3 Benchmark on protein–DNA interaction interfaces

In this experiment, we evaluate the proposed method on finding similar interaction interfaces within a given dataset of protein–DNA complex structures. We compared our PROSTA-inter method with two widely used structure alignment methods, i.e. one sequence order-dependent method, TM-align (Zhang and Skolnick, 2005) and one sequence order-independent method, iAlign (Gao and Skolnick, 2010). All three methods were used to align the same interaction interface and to optimize the same alignment scoring function, i.e. iTM-score (Gao and Skolnick, 2010) or IS-score (Gao and Skolnick, 2010). By doing this, we focused on studying which method is more reliable in finding the optimal alignment instead of the performance of the interface definition and the scoring function. Recall that the iTM-scores and the IS-scores are independent from the number of interface residues/nucleotides, and thus a higher iTM-score/IS-score implies a higher quality alignment.

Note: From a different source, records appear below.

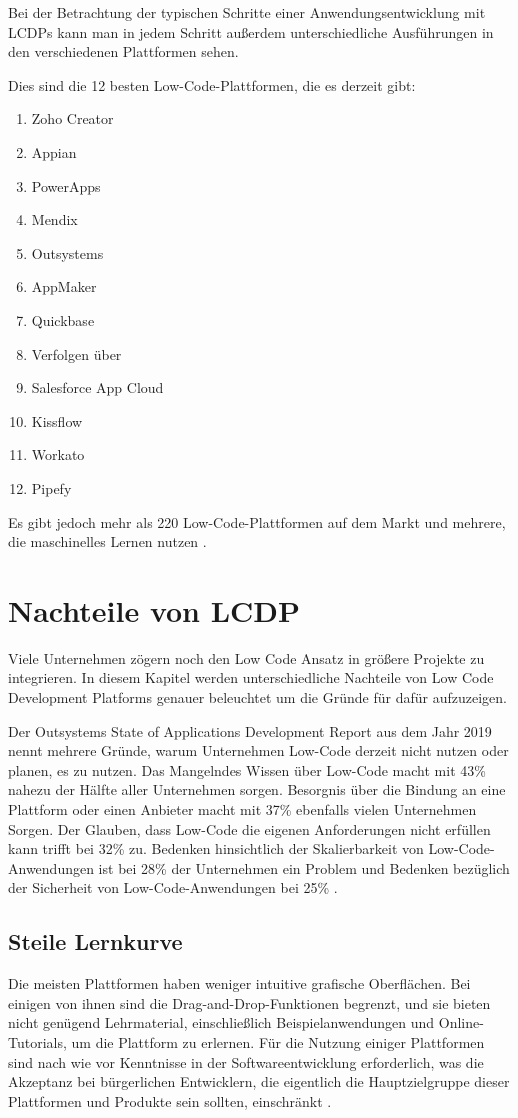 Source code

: \documentclass[12pt]{article} %
\begin{document}
	Bei der Betrachtung der typischen Schritte einer Anwendungsentwicklung mit LCDPs kann man in jedem Schritt außerdem unterschiedliche Ausführungen in den verschiedenen Plattformen sehen. \newline
	
	Dies sind die 12 besten Low-Code-Plattformen, die es derzeit gibt: 
	\begin{enumerate}
	\item Zoho Creator
	\item Appian
	\item PowerApps
	\item Mendix
	\item Outsystems
	\item AppMaker
	\item Quickbase
	\item Verfolgen über
	\item Salesforce App Cloud
	\item Kissflow
	\item Workato
	\item Pipefy
	\end{enumerate}
	Es gibt jedoch mehr als 220 Low-Code-Plattformen auf dem Markt und mehrere, die maschinelles Lernen nutzen \cite{KevinShuler.2023}. 
	
	
	\section{Nachteile von LCDP}
	Viele Unternehmen zögern noch den Low Code Ansatz in größere Projekte zu integrieren. In diesem Kapitel werden unterschiedliche Nachteile von Low Code Development Platforms genauer beleuchtet um die Gründe für dafür aufzuzeigen. \newline
	
	Der Outsystems State of Applications Development Report aus dem Jahr 2019 nennt mehrere Gründe, warum Unternehmen Low-Code derzeit nicht nutzen oder planen, es zu nutzen. Das Mangelndes Wissen über Low-Code macht mit 43\% nahezu der Hälfte aller Unternehmen sorgen. Besorgnis über die Bindung an eine Plattform oder einen Anbieter macht mit 37\% ebenfalls vielen Unternehmen Sorgen. Der Glauben, dass Low-Code die eigenen Anforderungen nicht erfüllen kann trifft bei 32\% zu. Bedenken hinsichtlich der Skalierbarkeit von Low-Code-Anwendungen ist bei 28\% der Unternehmen ein Problem und Bedenken bezüglich der Sicherheit von Low-Code-Anwendungen bei 25\% \cite{KevinShuler.2023}.
			
	\subsection{Steile Lernkurve}
	Die meisten Plattformen haben weniger intuitive grafische Oberflächen. Bei einigen von ihnen sind die Drag-and-Drop-Funktionen begrenzt, und sie bieten nicht genügend Lehrmaterial, einschließlich Beispielanwendungen und Online-Tutorials, um die Plattform zu erlernen. 
	Für die Nutzung einiger Plattformen sind nach wie vor Kenntnisse in der Softwareentwicklung erforderlich, was die Akzeptanz bei bürgerlichen Entwicklern, die eigentlich die Hauptzielgruppe dieser Plattformen und Produkte sein sollten, einschränkt \cite{Alamin.2023}.
	
\end{document}
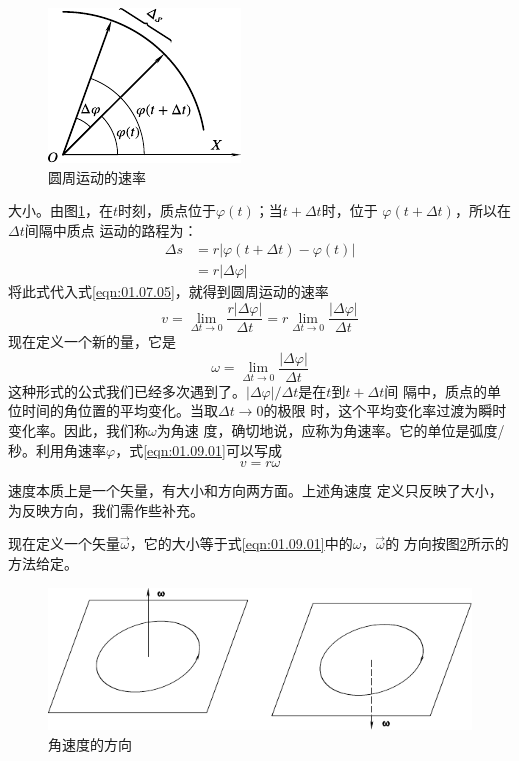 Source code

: \begin{figure}
  \vspace{-0.5em}
  \centering \small
  \includegraphics{figure/fig01.18}
  \caption{圆周运动的速率}
  \label{fig:01.18}
\end{figure}
\noindent 大小。由图\ref{fig:01.18}，在$t$时刻，质点位于$\varphi\left(t\right)$；当$t+\Delta t$时，位于
$\varphi\left(t+\Delta t\right)$，所以在$\Delta t$间隔中质点
运动的路程为：
\setlength{\mathindent}{2em}
\begin{equation*}
  \begin{aligned}
    \Delta s & =r|\varphi\left(t+\Delta t\right)-\varphi\left(t\right)| \\
             & =r|\Delta \varphi|
  \end{aligned}
\end{equation*}
将此式代入式\eqref{eqn:01.07.05}，就得到圆周运动的速率
\setlength{\mathindent}{6em}
\begin{equation}\label{eqn:01.09.01}
  v=\lim _{\Delta t \rightarrow 0} \frac{r|\Delta \varphi|}{\Delta t}=r \lim _{\Delta t \rightarrow 0} \frac{|\Delta \varphi|}{\Delta t}
\end{equation}
现在定义一个新的量，它是
\begin{equation}\label{eqn:01.09.02}
  \omega=\lim _{\Delta t \rightarrow 0} \frac{|\Delta \varphi|}{\Delta t}
\end{equation}
这种形式的公式我们已经多次遇到了。$|\Delta\varphi|/\Delta t$是在$t$到$t+\Delta t$间
隔中，质点的单位时间的角位置的平均变化。当取$\Delta t\rightarrow 0$的极限
时，这个平均变化率过渡为瞬时变化率。因此，我们称$\omega$为角速
度，确切地说，应称为角速率。它的单位是弧度/秒。利用角速率$\varphi$，式\eqref{eqn:01.09.01}可以写成
\begin{equation}\label{eqn:01.09.03}
  v=r\omega
\end{equation}

速度本质上是一个矢量，有大小和方向两方面。上述角速度
定义只反映了大小，为反映方向，我们需作些补充。

现在定义一个矢量$\vec{\omega}$，它的大小等于式\eqref{eqn:01.09.01}中的$\omega$，$ \vec{\omega}$的
方向按图\ref{fig:01.19}所示的方法给定。
\begin{figure}[!h]
  \includegraphics{figure/fig01.19}
  \caption{角速度的方向}
  \label{fig:01.19}
\end{figure}

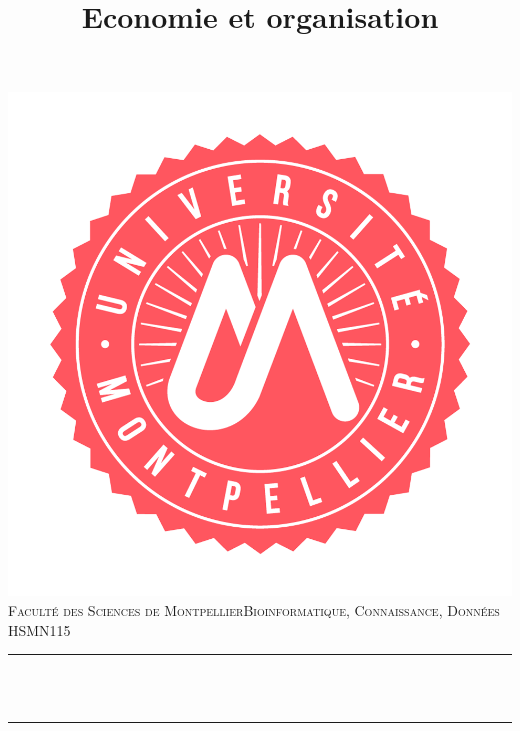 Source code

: \documentclass[12pt]{article}
\title{Economie et organisation }								%
\author{}								%
\date{}											%
\makeatletter
\let\thetitle\@title
\makeatother
\begin{document}

\begin{titlepage}
	\centering
    \vspace*{0.5 cm}
    \includegraphics[scale = 0.20]{logo.png}\\[1.0 cm]
    \textsc{\LARGE Faculté des Sciences de Montpellier\newline\newline Bioinformatique, Connaissance, Données}\\[2.0 cm]	%
	\textsc{\Large HSMN115}\\[0.5 cm]				%
	\rule{\linewidth}{0.2 mm} \\[0.4 cm]
	{ \huge \bfseries \thetitle}\\
	\rule{\linewidth}{0.2 mm} \\[1.5 cm]
	

	
	
    
    
    
    
	
\end{titlepage}

\end{document}
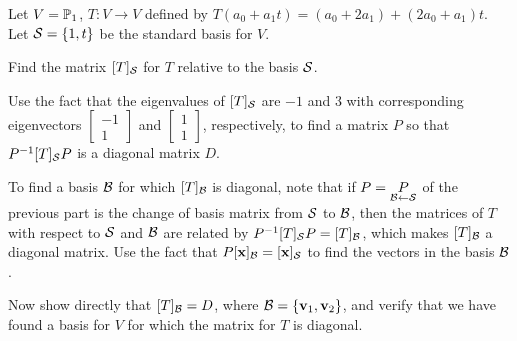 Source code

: \begin{activity} \label{act:8_c_lt_diag} Let $V = \mathbb{P}_1$, $T : V \to V$ defined by $T(a_0+a_1t) = (a_0+2a_1) + (2a_0+a_1)t$. Let $\mathcal{S} = \{1, t\}$ be the standard basis for $V$.
	\ba
	\item Find the matrix $[T]_{\mathcal{S}}$ for $T$ relative to the basis $\mathcal{S}$.
	
	\item Use the fact that the eigenvalues of $[T]_{\mathcal{S}}$ are $-1$ and 3 with corresponding eigenvectors $\left[ \begin{array}{r} -1 \\ 1 \end{array} \right]$ and $\left[ \begin{array}{c} 1 \\ 1 \end{array} \right]$, respectively, to find a matrix $P$ so that $P^{-1}[T]_{\mathcal{S}}P$ is a diagonal matrix $D$.

	\item To find a basis $\mathcal{B}$ for which $[T]_{\mathcal{B}}$ is diagonal, note that if $P= \underset{\mathcal{B} \leftarrow \mathcal{S}}{P}$ of the previous part is the change of basis matrix from $\mathcal{S}$ to $\mathcal{B}$, then the matrices of $T$ with respect to $\mathcal{S}$ and $\mathcal{B}$ are related by $P^{-1} [T]_{\mathcal{S}} P = [T]_{\mathcal{B}}$, which makes $[T]_{\mathcal{B}}$ a diagonal matrix. Use the fact that $P[\mathbf{x}]_{\mathcal{B}}=[\mathbf{x}]_{\mathcal{S}}$ to find the vectors in the basis $\mathcal{B}$.
	


	\item Now show directly that $[T]_{\mathcal{B}} = D$, where $\mathcal{B} = \{\mathbf{v}_1, \mathbf{v}_2\}$, and verify that we have found a basis for $V$ for which the matrix for $T$ is diagonal.

	\ea
	
\end{activity}

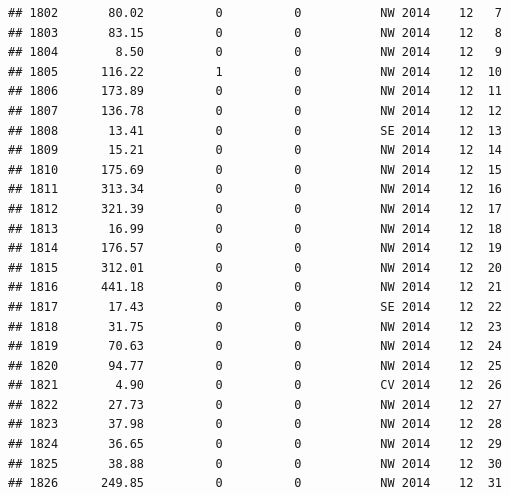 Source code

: \documentclass[
]{article}
\begin{document}
\begin{verbatim}
## 1802       80.02          0          0           NW 2014    12   7
## 1803       83.15          0          0           NW 2014    12   8
## 1804        8.50          0          0           NW 2014    12   9
## 1805      116.22          1          0           NW 2014    12  10
## 1806      173.89          0          0           NW 2014    12  11
## 1807      136.78          0          0           NW 2014    12  12
## 1808       13.41          0          0           SE 2014    12  13
## 1809       15.21          0          0           NW 2014    12  14
## 1810      175.69          0          0           NW 2014    12  15
## 1811      313.34          0          0           NW 2014    12  16
## 1812      321.39          0          0           NW 2014    12  17
## 1813       16.99          0          0           NW 2014    12  18
## 1814      176.57          0          0           NW 2014    12  19
## 1815      312.01          0          0           NW 2014    12  20
## 1816      441.18          0          0           NW 2014    12  21
## 1817       17.43          0          0           SE 2014    12  22
## 1818       31.75          0          0           NW 2014    12  23
## 1819       70.63          0          0           NW 2014    12  24
## 1820       94.77          0          0           NW 2014    12  25
## 1821        4.90          0          0           CV 2014    12  26
## 1822       27.73          0          0           NW 2014    12  27
## 1823       37.98          0          0           NW 2014    12  28
## 1824       36.65          0          0           NW 2014    12  29
## 1825       38.88          0          0           NW 2014    12  30
## 1826      249.85          0          0           NW 2014    12  31
\end{verbatim}
\end{document}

To our knowledge, there is no existing alignment tool that can align interaction interfaces containing both amino acids and nucleotides. Thus, a ‘blackbox preprocessing’ is required for TM-align (Zhang and Skolnick, 2005) and iAlign (Gao and Skolnick, 2010) as following. First, we precomputed the contact interfaces (as defined in Section 2), and removed the other residues/nucleotides from the complex structure. Then, we masked all nucleotide C3 atom types as amino acid Cα atom types and all nucleotide names as amino acid names. Since iAlign assumes that there are only two chains involved in the interface, all protein chains were masked as chain A and all DNA chains were masked as chain B. Moreover, the sequence numbers were masked in the order of atom appearance in the original PDB file.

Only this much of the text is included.